S'il précise à raison que ces antennes restent isolées et
minoritaires, s'il ne sous-estime pas leur capacité de nuisance, appelant à
l'aide internationale nécessaire au nom de l'intérêt général, il ne va
toutefois pas au bout d'une logique pourtant imparable.
En effet, au lieu de louer la politique de la France, au lieu de
se satisfaire des protestations purement verbales de soutien à la transition
démocratique, M. Chebbi aurait dû appeler ses amis étrangers à s'impliquer de
la seule manière qui puisse être aujourd'hui utile. Il s'agit de celle qui est
de nature à vider les troupes terroristes de leurs munitions humaines, cette
jeunesse désespérée, cherchant dans l'action violente, au nom de valeurs
dévergondées par l'excès, un sort meilleur et ce quitte à mourir, méritant un
paradis au ciel préféré à l'enfer terrestre.
Nous l'avons vu encore en ce dimanche terrible où le sang a malgré
tout coulé, le terrorisme rigoriste s'alimente de l'arrogance et de la cécité
occidentales, qui ne se soucient que de leur sécurité en cherchant, vainement,
à cantonner dans des réserves — pourtant toujours poreuses — des jeunes qui, ne
serait-ce que du fait de leur âge, doivent pouvoir bouger et circuler librement
afin de voir le monde tel qu'il est et non tel qu'on le leur caricature et
défigure.
Au-delà de ce droit qu'on ne peut leur dénier, il s'agit d'un antidote bien efficace pour ne pas se laisser aller
au désespoir de haïr l'autre qui les exclut ou qui est perçu comme tel, n'ayant
pas la possibilité de le côtoyer, cédant donc par trop facilement aux prêches
le diabolisant.
De plus, il est malhonnête de la part d'un observateur objectif de
ne voir dans les groupes terroristes que l'absurde rejet de son prochain et
l'usage de la violence physique et verbale à son égard. Au vrai, ils ne font
que réagir à une violence plus sophistiquée, directe ou indirecte, qui les
stigmatise et les exclut, et dont ils souffrent au plus profond d'eux-mêmes. De
fait, l'anathème toujours terrible, souvent sanguinaire, jeté sur l'autre — pourtant
un autre soi-même — se réduit assez souvent à ce dépit amoureux capable de
relever de la geste magnifiée par le héros biblique Samson. Les Arabes ne sont-ils
pas que des Sémites, héritiers aussi de la tradition judéo-chrétienne récupérée
par l'islam ?
C'est la politique occidentale de fermeture des frontières — que
ne tempère point l'acceptation au compte-gouttes moyennant un système de visa
sélectif et nullement productif — qui alimente les organisations criminelles de
troupes toujours fraîches et continûment exaltées. En effet, toutes les études
sociologiques sérieuses montrent que les recrues des rigoristes islamistes sont
pour l'essentiel de pauvres hères, dont on manipule l'attachement légitime à un
certain sens de la dignité au moyen de slogans sonnant vrai pour une bonne
partie : arrogance occidentale, rejet de l'identité culturelle et violation du
droit à la dignité. Or, pour un homme libre, le premier des droits inaliénables
est celui de circuler librement !
J'ai déjà, à de multiples reprises, appelé à ce que nos dirigeants
revendiquent officiellement le droit à la libre circulation pour le Tunisien
dans le cadre d'un visa biométrique de circulation. Ils peuvent et doivent le
faire au nom de la Révolution et de cette jeunesse éperdue et perdue, suivant
aveuglément les extrémistes, se laissant volontairement aller à sa perte et
celle d'autrui, car n'ayant plus rien à espérer de la vie.
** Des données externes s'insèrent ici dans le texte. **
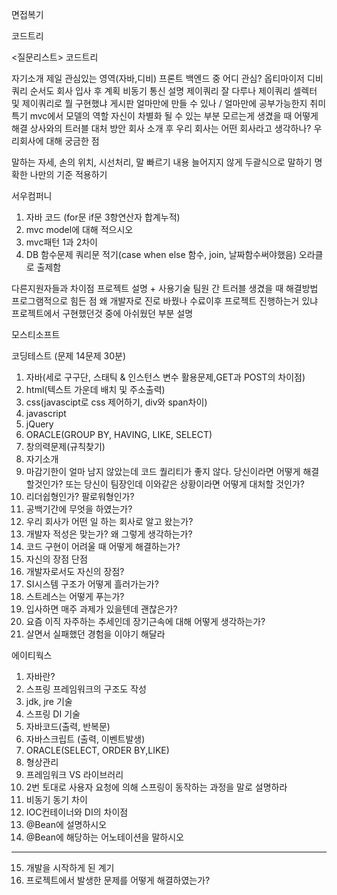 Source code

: 면접복기 

코드트리 

<질문리스트>
코드트리

자기소개
제일 관심있는 영역(자바,디비)
프론트 백엔드 중 어디 관심?
옵티마이저
디비 쿼리 순서도
회사 입사 후 계획
비동기 통신 설명
제이쿼리 잘 다루나
제이쿼리 셀렉터 및 제이쿼리로 뭘 구현했냐
게시판 얼마만에 만들 수 있나 / 얼마만에 공부가능한지
취미 특기
mvc에서 모델의 역할
자신이 차별화 될 수 있는 부분
모르는게 생겼을 때 어떻게 해결
상사와의 트러블 대처 방안
회사 소개 후 우리 회사는 어떤 회사라고 생각하나?
우리회사에 대해 궁금한 점

말하는 자세, 손의 위치, 시선처리, 말 빠르기 
내용 늘어지지 않게 두괄식으로 말하기
명확한 나만의 기준 적용하기

서우컴퍼니

1. 자바 코드 (for문 if문 3항연산자 합계누적)
2. mvc model에 대해 적으시오
3. mvc패턴 1과 2차이
4. DB 함수문제 쿼리문 적기(case when else 함수, join, 날짜함수써야했음) 오라클로 출제함

다른지원자들과 차이점
프로젝트 설명 + 사용기술
팀원 간 트러블 생겼을 때 해결방법
프로그램적으로 힘든 점
왜 개발자로 진로 바꿨나
수료이후 프로젝트 진행하는거 있냐
프로젝트에서 구현했던것 중에 아쉬웠던 부분 설명

모스티소프트

코딩테스트 (문제 14문제 30분)
1. 자바(세로 구구단, 스태틱 & 인스턴스 변수 활용문제,GET과 POST의 차이점)
2. html(텍스트 가운데 배치 및 주소출력)
3. css(javascipt로 css 제어하기, div와 span차이)
4. javascript
5. jQuery 
6. ORACLE(GROUP BY, HAVING, LIKE, SELECT)
7. 창의력문제(규칙찾기)
8. 자기소개
9. 마감기한이 얼마 남지 않았는데 코드 퀄리티가 좋지 않다. 당신이라면 어떻게 해결할것인가? 또는 당신이 팀장인데 이와같은 상황이라면 어떻게 대처할 것인가?
10. 리더쉽형인가? 팔로워형인가?
11. 공백기간에 무엇을 하였는가?
12. 우리 회사가 어떤 일 하는 회사로 알고 왔는가?
13. 개발자 적성은 맞는가? 왜 그렇게 생각하는가?
14. 코드 구현이 어려울 때 어떻게 해결하는가?
15. 자신의 장점 단점
16. 개발자로서도 자신의 장점?
17. SI시스템 구조가 어떻게 흘러가는가?
18. 스트레스는 어떻게 푸는가?
19. 입사하면 매주 과제가 있을텐데 괜찮은가?
20. 요즘 이직 자주하는 추세인데 장기근속에 대해 어떻게 생각하는가?
21. 살면서 실패했던 경험을 이야기 해달라


에이티웍스

1. 자바란?
2. 스프링 프레임워크의 구조도 작성
3. jdk, jre 기술
4. 스프링 DI 기술
5. 자바코드(출력, 반복문)
6. 자바스크립트 (출력, 이벤트발생)
7. ORACLE(SELECT, ORDER BY,LIKE)
8. 형상관리
9. 프레임워크 VS 라이브러리
10. 2번 토대로 사용자 요청에 의해 스프링이 동작하는 과정을 말로 설명하라
11. 비동기 동기 차이
12. IOC컨테이너와 DI의 차이점
13. @Bean에 설명하시오
14. @Bean에 해당하는 어노테이션을 말하시오
------------------------
15. 개발을 시작하게 된 계기
16. 프로젝트에서 발생한 문제를 어떻게 해결하였는가?

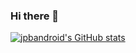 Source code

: ### Hi there 👋

<!--
**jpbandroid/jpbandroid** is a ✨ _special_ ✨ repository because its `README.md` (this file) appears on your GitHub profile.
-->
[![jpbandroid's GitHub stats](https://github-readme-stats.vercel.app/api?username=jpbandroid)](https://github.com/anuraghazra/github-readme-stats)
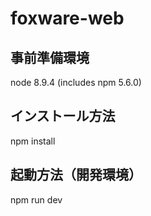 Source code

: # foxware-web

## 事前準備環境

node 8.9.4 (includes npm 5.6.0)

## インストール方法

npm install

## 起動方法（開発環境）

npm run dev


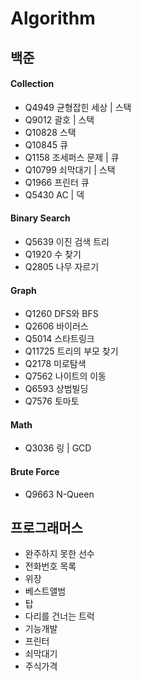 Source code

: # Algorithm
## 백준
#### Collection
<ul>
<li>Q4949 균형잡힌 세상 | 스택 </li>
<li>Q9012 괄호 | 스택 </li>
<li>Q10828 스택 </li>
<li>Q10845 큐 </li>
<li>Q1158 조세퍼스 문제 | 큐 </li>
<li>Q10799 쇠막대기 | 스택 </li>
<li>Q1966 프린터 큐 </li>
<li>Q5430 AC | 덱 </li>
</ul>

#### Binary Search 
<ul>
<li>Q5639 이진 검색 트리</li>
<li>Q1920 수 찾기</li>
<li>Q2805 나무 자르기</li>
</ul>

#### Graph
<ul>
<li>Q1260 DFS와 BFS</li>
<li>Q2606 바이러스</li>
<li>Q5014 스타트링크</li>
<li>Q11725 트리의 부모 찾기</li>
<li>Q2178 미로탐색</li>
<li>Q7562 나이트의 이동</li>
<li>Q6593 상범빌딩</li>
<li>Q7576 토마토</li>
</ul>

#### Math
<ul>
<li>Q3036 링 | GCD</li>
</ul>  

#### Brute Force
<ul>
<li>Q9663 N-Queen
</ul>

## 프로그래머스
<ul>
<li>완주하지 못한 선수</li>
<li>전화번호 목록</li>
<li>위장</li>
<li>베스트앨범</li>
<li>탑</li>
<li>다리를 건너는 트럭</li>
<li>기능개발</li>
<li>프린터</li>
<li>쇠막대기</li>
<li>주식가격</li>
</ul>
Pourtant, il ne peut y avoir que du positif dans une libre
circulation dont la réalisation n'altérera en rien la nécessaire sécurisation
des entrées en Europe; bien au contraire, elle la renforcera davantage en
asséchant les filières de la clandestinité, seules pourvoyeuses ou presque des
kamikazes terroristes. C'est aussi barrer sérieusement la route à la dérive actuelle
de nos jeunes désespérés vers les groupes extrémistes qui exploitent leur
misère, se jouant de leurs sentiments et de leurs justes revendications à un
traitement égal, qui soit similaire à celui de la jeunesse du monde
démocratique. Or, la Tunisie se veut aujourd'hui de ce monde; et il faut donc
l'aider à s'y ancrer par
des actions réellement efficaces agissant aussi bien sur le conscient que
l'inconscient.
Alors, à quand nos dirigeants, prétendus révolutionnaires,
vont-ils continuer d'ignorer, au nom d'un conformisme suicidaire à une pratique
politique périmée, ce qui est seul aujourd'hui de nature à désamorcer la crise
et consolider sérieusement la transition démocratique au pays ?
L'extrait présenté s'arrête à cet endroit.